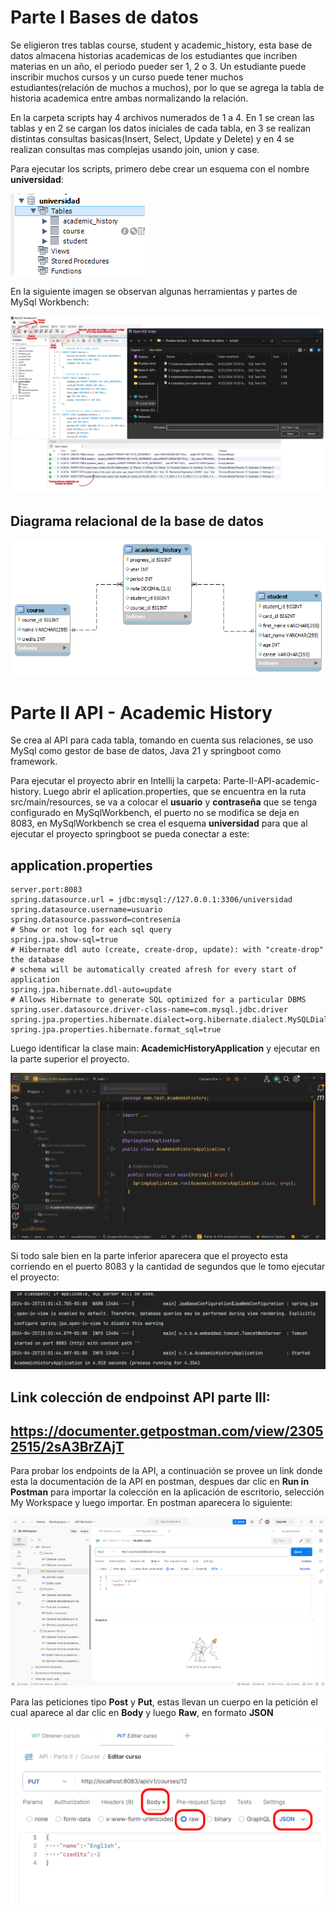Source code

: # Parte I Bases de datos

Se eligieron tres tablas course, student y academic_history, esta base de datos almacena historias academicas de los estudiantes que incriben materias en un año, el periodo pueder ser 1, 2 o 3. Un estudiante puede inscribir muchos cursos y un curso puede tener muchos estudiantes(relación de muchos a muchos), por lo que se agrega la tabla de historia academica entre ambas normalizando la relación.

En la carpeta scripts hay 4 archivos numerados de 1 a 4. En 1 se crean las tablas y en 2 se cargan los datos iniciales de cada tabla, en 3 se realizan distintas consultas basicas(Insert, Select, Update y Delete) y en 4 se realizan consultas mas complejas usando join, union y case.

Para ejecutar los scripts, primero debe crear un esquema con el nombre **universidad**:

![alt text](./Parte-I-Bases-de-datos/esquema-universidad.png)

En la siguiente imagen se observan algunas herramientas y partes de MySql Workbench:

![alt text](./Parte-I-Bases-de-datos/mysql-workbench.png)

## Diagrama relacional de la base de datos

![alt text](./Parte-I-Bases-de-datos/diagrama-base-datos.png)

# Parte II API - Academic History

Se crea al API para cada tabla, tomando en cuenta sus relaciones, se uso MySql como gestor de base de datos, Java 21 y springboot como framework.

Para ejecutar el proyecto abrir en Intellij la carpeta: Parte-II-API-academic-history. Luego abrir el aplication.properties, que se encuentra en la ruta src/main/resources, se va a colocar el **usuario** y **contraseña** que se tenga configurado en MySqlWorkbench, el puerto no se modifica se deja en 8083, en MySqlWorkbench se crea el esquema **universidad** para que al ejecutar el proyecto springboot se pueda conectar a este:

## application.properties

```
server.port:8083
spring.datasource.url = jdbc:mysql://127.0.0.1:3306/universidad
spring.datasource.username=usuario
spring.datasource.password=contresenia
# Show or not log for each sql query
spring.jpa.show-sql=true
# Hibernate ddl auto (create, create-drop, update): with "create-drop" the database
# schema will be automatically created afresh for every start of application
spring.jpa.hibernate.ddl-auto=update
# Allows Hibernate to generate SQL optimized for a particular DBMS
spring.user.datasource.driver-class-name=com.mysql.jdbc.driver
spring.jpa.properties.hibernate.dialect=org.hibernate.dialect.MySQLDialect
spring.jpa.properties.hibernate.format_sql=true
```

Luego identificar la clase main: **AcademicHistoryApplication** y ejecutar en la parte superior el proyecto.

![alt text](./Parte-I-Bases-de-datos/intellij.png)

Si todo sale bien en la parte inferior aparecera que el proyecto esta corriendo en el puerto 8083 y la cantidad de segundos que le tomo ejecutar el proyecto:

![alt text](./Parte-I-Bases-de-datos/running.png)

## Link colección de endpoinst API parte III: 
## https://documenter.getpostman.com/view/23052515/2sA3BrZAjT

Para probar los endpoints de la API, a continuación se provee un link donde esta la documentación de la API en postman, despues dar clic en **Run in Postman** para importar la colección en la aplicación de escritorio, selección My Workspace y luego importar. En postman aparecera lo siguiente:

![alt text](./Parte-I-Bases-de-datos/postman.png)

Para las peticiones tipo **Post** y **Put**, estas llevan un cuerpo en la petición el cual aparece al dar clic en **Body** y luego **Raw**, en formato **JSON**

![alt text](./Parte-I-Bases-de-datos/body.png)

=======

▶ **PROBLEM DESCRIPTION**
Where does the word "jdbc" occur in the records? Return every line that holds it.

▶ **WRITTEN ANSWER**
spring.datasource.url = jdbc:mysql://127.0.0.1:3306/universidad
spring.user.datasource.driver-class-name=com.mysql.jdbc.driver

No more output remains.